Meta CEO Mark Zuckerberg apologized to victims, parents, and family members of children who have suffered from abuse on social media during a Senate Judiciary Committee hearing on Wednesday. Zuckerberg stood up and turned around to offer his condolences to the survivors and their loved ones in the room, while adding that his company was working to prevent further harm from occurring.
“I’m sorry for everything you’ve all gone through,” Zuckerberg said. “Nobody should have to go through what your families have suffered. And this is why we have invested so much and are going to continue industry leading efforts to make sure that no one has to go through the types of things your families have had to suffer.”
The stunning moment came after Sen. Josh Hawley (R-MO) asked Zuckerberg if he planned to apologize to the victims and their families. “Have you apologized to the victims? Would you like to do so now?” Hawley asked. “They’re here, you’re on national television.”
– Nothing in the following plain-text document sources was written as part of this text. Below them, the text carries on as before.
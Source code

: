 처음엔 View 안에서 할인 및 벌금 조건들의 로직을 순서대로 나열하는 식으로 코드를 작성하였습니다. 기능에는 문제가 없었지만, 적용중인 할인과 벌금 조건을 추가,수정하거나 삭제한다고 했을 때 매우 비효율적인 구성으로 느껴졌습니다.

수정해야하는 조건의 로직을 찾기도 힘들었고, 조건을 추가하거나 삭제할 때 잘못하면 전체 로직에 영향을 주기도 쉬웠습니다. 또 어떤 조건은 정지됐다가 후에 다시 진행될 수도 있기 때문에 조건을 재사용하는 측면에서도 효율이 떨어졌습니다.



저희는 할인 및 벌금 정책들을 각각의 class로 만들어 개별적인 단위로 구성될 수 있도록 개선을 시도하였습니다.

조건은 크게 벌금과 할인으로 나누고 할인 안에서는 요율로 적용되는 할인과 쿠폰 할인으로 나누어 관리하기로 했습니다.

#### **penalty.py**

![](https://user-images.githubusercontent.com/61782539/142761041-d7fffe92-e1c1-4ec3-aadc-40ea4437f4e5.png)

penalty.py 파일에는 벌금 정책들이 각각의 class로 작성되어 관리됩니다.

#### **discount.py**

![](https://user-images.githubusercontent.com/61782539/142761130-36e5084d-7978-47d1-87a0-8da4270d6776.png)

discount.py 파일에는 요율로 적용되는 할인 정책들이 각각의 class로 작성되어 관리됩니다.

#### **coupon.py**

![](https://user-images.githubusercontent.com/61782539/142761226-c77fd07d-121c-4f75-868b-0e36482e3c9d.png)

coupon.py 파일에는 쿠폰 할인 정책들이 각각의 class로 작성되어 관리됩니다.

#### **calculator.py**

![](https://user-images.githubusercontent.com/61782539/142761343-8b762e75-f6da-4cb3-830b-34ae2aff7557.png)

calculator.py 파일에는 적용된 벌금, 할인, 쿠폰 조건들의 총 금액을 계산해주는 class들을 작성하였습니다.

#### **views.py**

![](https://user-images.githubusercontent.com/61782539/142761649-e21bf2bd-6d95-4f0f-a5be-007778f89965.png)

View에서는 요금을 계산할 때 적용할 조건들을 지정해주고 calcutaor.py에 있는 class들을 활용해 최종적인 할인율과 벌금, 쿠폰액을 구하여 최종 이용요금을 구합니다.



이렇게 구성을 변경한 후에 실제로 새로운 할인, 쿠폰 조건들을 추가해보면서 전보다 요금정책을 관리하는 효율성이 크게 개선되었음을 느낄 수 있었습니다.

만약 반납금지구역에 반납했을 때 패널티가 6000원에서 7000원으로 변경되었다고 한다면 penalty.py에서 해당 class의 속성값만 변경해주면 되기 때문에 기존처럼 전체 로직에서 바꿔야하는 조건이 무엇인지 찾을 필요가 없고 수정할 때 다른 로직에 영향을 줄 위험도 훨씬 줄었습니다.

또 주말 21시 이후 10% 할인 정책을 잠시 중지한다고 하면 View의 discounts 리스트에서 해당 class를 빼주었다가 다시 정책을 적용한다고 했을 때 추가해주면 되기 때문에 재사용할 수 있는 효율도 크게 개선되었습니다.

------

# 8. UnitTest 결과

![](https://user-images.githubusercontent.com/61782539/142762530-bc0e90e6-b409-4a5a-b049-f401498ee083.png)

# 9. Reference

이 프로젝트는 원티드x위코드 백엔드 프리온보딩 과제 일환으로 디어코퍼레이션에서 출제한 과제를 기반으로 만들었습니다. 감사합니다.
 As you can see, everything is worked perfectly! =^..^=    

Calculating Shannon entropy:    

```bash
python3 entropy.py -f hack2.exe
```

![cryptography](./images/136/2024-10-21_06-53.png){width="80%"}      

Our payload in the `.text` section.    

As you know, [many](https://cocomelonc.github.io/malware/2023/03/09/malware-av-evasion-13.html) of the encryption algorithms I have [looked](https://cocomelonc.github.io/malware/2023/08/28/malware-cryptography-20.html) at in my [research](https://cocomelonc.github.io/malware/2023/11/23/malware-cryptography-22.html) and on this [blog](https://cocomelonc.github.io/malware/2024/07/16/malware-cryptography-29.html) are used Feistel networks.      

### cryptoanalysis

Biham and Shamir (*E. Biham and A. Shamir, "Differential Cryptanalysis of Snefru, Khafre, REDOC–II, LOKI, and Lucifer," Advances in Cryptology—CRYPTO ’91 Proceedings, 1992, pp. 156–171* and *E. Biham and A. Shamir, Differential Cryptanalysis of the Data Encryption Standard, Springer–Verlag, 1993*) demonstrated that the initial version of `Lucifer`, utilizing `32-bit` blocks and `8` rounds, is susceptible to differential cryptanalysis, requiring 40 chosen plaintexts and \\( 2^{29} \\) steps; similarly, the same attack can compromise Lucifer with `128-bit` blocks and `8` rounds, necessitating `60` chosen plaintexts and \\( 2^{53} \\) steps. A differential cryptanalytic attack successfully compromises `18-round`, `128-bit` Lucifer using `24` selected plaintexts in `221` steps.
Zuckerberg’s apology occurred after the Senate summoned the CEOs of five social media platforms to discuss “Big Tech and the online child sexual exploitation crisis.” Along with Zuckerberg, those subpoenaed included Discord’s Jason Citron, TikTok’s Shou Zi Chew, Snap’s Evan Spiegel, and X’s Linda Yaccarino.
Lawmakers have accused the platforms of creating digital environments rife with child exploitation while not doing nearly enough to prevent potential abuse. Meanwhile, the room was filled with child safety advocates, survivors, and families who held images of social media abuse victims. As the lawmakers grilled the CEOs, they could be heard cheering and jeering in the background.
“You have a product that’s killing people,” Sen. Lindsay Graham (R-SC) told Zuckerberg as the crowd applauded. “You have blood on your hands.”
The sexual exploitation and abuse of children on social media has become a crisis in recent years. The number of child sexual abuse materials found by the National Center for Missing and Exploited Children has increased 87 percent since 2019. As much as 20 percent of children in some countries were found to have been subjected to sexual exploitation online in 2022.
The issue also has bipartisan consensus. In a recent survey provided to The Daily Beast by the AI Policy Institute, 76 percent of voters would be more supportive of politicians and lawmakers who regulated children's social media use, with 81 percent agreeing that more should be done to restrict children’s social media access.
Sen. Dick Durbin (D-IL) said in his opening statement at the hearing that the abusewas a “crisis in America.” He went on to lay the blame squarely on the shoulders of the Big Tech companies that he said facilitated this abuse as well as their CEOs. “Their design choices, their failures to adequately invest in trust and safety and their constant pursuit of engagement and profit over basic safety have all put our kids and grandkids at risk.”